----- SUPPLIED DATA -----
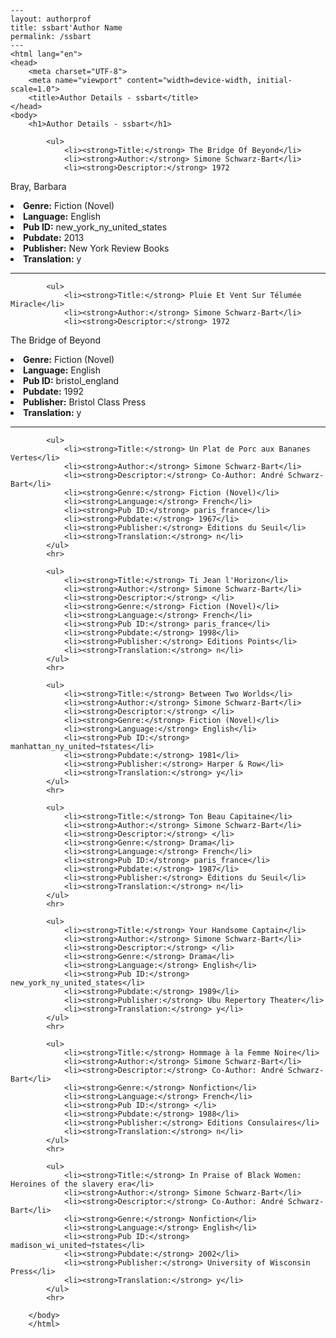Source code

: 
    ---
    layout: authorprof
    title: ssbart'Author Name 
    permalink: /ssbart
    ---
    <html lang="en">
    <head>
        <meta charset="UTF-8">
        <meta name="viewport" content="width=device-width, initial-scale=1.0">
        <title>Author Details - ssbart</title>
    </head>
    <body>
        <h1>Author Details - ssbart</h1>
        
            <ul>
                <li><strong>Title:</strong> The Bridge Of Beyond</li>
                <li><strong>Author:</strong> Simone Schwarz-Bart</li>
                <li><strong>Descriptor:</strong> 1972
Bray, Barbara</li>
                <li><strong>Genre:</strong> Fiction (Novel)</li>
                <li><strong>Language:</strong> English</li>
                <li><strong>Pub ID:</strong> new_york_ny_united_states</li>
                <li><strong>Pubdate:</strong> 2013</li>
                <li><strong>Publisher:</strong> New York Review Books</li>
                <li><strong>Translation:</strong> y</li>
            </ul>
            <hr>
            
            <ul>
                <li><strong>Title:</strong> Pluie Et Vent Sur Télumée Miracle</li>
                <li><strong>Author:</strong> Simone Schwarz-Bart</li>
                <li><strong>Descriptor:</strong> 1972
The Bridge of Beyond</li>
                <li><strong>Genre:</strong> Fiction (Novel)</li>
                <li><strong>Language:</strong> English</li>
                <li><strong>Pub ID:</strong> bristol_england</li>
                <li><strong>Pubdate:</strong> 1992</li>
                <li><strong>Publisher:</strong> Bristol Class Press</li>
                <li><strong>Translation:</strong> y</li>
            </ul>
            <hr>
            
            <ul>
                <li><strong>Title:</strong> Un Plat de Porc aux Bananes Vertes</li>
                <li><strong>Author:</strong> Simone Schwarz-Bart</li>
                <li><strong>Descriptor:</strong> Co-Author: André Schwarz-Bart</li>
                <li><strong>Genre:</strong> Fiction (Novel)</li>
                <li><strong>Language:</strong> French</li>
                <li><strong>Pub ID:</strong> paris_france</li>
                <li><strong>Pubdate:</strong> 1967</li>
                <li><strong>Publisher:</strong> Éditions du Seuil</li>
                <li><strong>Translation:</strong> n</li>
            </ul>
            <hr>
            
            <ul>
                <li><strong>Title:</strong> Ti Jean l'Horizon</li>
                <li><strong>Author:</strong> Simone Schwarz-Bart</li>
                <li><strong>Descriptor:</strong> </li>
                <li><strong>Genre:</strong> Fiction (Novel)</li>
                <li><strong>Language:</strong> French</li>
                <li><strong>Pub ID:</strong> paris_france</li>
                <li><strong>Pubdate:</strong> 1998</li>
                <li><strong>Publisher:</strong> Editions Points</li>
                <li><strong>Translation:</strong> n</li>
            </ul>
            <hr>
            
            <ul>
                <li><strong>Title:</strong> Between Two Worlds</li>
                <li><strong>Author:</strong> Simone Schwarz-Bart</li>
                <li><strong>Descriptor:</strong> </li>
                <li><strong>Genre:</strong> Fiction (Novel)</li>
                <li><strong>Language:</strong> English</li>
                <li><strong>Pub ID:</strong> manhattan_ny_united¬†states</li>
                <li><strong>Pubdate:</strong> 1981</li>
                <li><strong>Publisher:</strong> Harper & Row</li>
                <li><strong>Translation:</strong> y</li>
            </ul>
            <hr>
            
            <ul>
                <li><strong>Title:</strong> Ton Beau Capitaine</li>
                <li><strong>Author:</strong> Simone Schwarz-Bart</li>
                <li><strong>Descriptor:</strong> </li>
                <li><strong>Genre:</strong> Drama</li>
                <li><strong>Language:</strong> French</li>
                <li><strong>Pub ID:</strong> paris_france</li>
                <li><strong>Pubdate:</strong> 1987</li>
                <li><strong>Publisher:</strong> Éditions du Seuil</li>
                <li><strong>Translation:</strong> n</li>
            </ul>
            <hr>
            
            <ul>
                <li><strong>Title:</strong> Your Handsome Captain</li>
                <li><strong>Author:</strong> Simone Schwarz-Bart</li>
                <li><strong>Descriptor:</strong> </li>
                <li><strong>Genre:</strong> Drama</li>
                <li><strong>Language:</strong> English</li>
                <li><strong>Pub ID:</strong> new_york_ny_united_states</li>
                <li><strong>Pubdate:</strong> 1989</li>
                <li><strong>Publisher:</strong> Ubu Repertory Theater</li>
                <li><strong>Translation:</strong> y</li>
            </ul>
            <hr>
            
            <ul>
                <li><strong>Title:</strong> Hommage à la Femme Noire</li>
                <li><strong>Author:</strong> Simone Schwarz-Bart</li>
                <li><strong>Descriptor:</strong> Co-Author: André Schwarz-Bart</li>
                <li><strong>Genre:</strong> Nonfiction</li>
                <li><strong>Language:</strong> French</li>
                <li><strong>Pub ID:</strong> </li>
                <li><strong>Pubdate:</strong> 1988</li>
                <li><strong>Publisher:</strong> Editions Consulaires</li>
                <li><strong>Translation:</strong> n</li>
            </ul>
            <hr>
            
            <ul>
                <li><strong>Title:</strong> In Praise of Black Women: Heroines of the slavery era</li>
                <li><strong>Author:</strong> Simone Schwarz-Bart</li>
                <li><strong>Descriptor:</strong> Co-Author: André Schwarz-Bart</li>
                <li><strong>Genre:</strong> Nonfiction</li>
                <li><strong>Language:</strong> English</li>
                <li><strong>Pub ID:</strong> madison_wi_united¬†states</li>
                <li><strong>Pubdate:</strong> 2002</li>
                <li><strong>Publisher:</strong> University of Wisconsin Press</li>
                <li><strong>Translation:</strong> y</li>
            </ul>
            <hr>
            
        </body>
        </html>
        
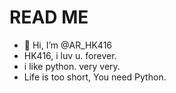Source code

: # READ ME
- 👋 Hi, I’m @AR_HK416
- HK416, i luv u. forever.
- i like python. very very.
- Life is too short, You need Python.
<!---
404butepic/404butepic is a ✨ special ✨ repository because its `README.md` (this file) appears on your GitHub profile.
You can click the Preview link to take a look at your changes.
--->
-----
*PROBLEM TO SOLVE:*
Every line in the data above that contains the word "Bridge" should be copied.

*TASK RESPONSE:*
                <li><strong>Title:</strong> The Bridge Of Beyond</li>
The Bridge of Beyond</li>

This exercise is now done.